Small Accounts Continue to Plague Plans

The need for a complementary infrastructure is what binds auto portability and auto enrollment. While auto enrollment has clearly fulfilled its goal to bring a greater number of young and lower-income workers into the 401(k) plan system, the result doesn’t fully match what auto enrollment’s proponents had hoped. Without seamless plan-to-plan portability, and/or counseling on the benefits of conducting a roll-in at the time of a job change, most participants who are automatically enrolled in 401(k) plans will leave their accounts behind when they switch employers. Or worse, if they have less than $5,000 in their account, they will likely cash out or be automatically rolled into a safe harbor IRA.

The data speaks for itself. In August, the Employee Benefit Research Institute (EBRI) announced that, at year-end 2015, 41.3% of the plan participants in the EBRI/Investment Company Institute (ICI) 401(k) database had 401(k) account balances under $10,000. This is the database’s highest percentage of participants with balances below $10,000 since year-end 2008.

Furthermore, findings from the EBRI/ICI 401(k) database and the Department of Labor’s Private Pension database indicate that active-participant accounts with less than $15,000 grew from 23.5 million in 2005 to 31.6 million in 2015. This 34.5% rise represents, on average, an increase of 735,841 small accounts per year!

But that’s not all. During the same 2005-2015 period, the growth of small accounts with less than $15,000 outpaced the expansion of access to defined contribution plans, which experienced a 25.5% increase. According to these findings, accounts with below $15,000 now represent 48.1% of active 401(k) accounts as a whole.

The above data confirms that small accounts have continued to proliferate in spite of bipartisan government support (which includes initiatives by the White House and the Bipartisan Policy Center) for measures to reduce the retirement system friction standing in the way of seamless plan-to-plan portability.

In addition, the workforce is becoming increasingly mobile. The Bureau of Labor Statistics’ quit-rate data shows that the monthly quit rate—the measure of turnover in the workforce—has increased from 1.3% per month in July 2009 to 2.2% per month in July 2017. This means that while auto enrollment has increased participation in 401(k) plans, the workforce is also growing more mobile, meaning much of the increase in small accounts represents stranded accounts from mobile workers.
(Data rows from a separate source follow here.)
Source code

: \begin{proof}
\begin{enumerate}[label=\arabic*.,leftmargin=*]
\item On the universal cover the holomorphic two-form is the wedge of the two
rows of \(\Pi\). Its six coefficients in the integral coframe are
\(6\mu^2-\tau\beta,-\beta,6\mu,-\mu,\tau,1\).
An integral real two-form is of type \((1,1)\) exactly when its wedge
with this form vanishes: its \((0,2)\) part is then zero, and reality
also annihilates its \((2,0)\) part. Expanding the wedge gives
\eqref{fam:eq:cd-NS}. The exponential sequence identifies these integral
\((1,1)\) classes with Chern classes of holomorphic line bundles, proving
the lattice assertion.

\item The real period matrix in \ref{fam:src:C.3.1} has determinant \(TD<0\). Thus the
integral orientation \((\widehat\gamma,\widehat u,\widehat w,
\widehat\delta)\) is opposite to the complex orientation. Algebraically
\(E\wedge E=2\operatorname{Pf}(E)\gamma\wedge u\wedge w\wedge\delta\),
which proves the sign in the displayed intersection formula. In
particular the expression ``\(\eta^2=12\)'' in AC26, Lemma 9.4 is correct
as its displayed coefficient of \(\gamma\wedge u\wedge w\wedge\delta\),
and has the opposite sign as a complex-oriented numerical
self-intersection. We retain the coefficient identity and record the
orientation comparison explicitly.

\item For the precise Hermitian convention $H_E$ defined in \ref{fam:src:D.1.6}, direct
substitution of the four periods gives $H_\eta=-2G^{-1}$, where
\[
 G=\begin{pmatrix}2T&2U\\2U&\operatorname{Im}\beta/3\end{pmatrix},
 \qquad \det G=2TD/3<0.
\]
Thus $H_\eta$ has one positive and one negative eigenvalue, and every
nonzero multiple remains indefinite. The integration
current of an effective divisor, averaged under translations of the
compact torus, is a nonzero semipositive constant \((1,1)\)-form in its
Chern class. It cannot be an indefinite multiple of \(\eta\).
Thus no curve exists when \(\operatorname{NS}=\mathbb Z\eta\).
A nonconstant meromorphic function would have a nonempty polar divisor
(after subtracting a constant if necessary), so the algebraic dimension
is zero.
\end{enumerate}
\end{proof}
Plan sponsors are already allowed to automatically roll stranded accounts with $5,000 or less out of their plans and into safe harbor IRAs. They can also automatically cash out stranded accounts with $1,000 or less. However, while these measures can help sponsors, they don’t benefit participants—and can open sponsors up to significant fiduciary liability.

Lost & Missing Participants Need a Clearinghouse Too

Government proposals for a national retirement account registry to assist sponsors with locating lost and missing participants are well-intentioned, but here too, the suggested policy doesn’t go far enough toward solving the underlying problem. Such a registry is a reasonable idea on the surface, but where would its participant data come from? It would come from the sponsors and record-keepers that hold out-of-date contact details for missing accountholders. If the registry only stores out-of-date contact details for missing participants, the information offered may be frequently updated, but remain stale.

Again, the idea for a national retirement account registry is a good one, but it needs to expand its mission if it’s really going to make a difference. Instead of a registry that only stores account data for lost and missing participants, the problem needs a complementary process—moving newly “found” participant accounts into each participant’s current-employer plan, or if one doesn’t exist, an IRA. With this additional assistance, the probability that those savings are preserved for consumption during retirement measurably increases. The problem is best solved at its root cause by a system-wide, private-sector clearinghouse that acts as a utility, or go-between, for the record-keepers that administer our employer-based system, keeping the solution directly connected to its source—our mobile workforce.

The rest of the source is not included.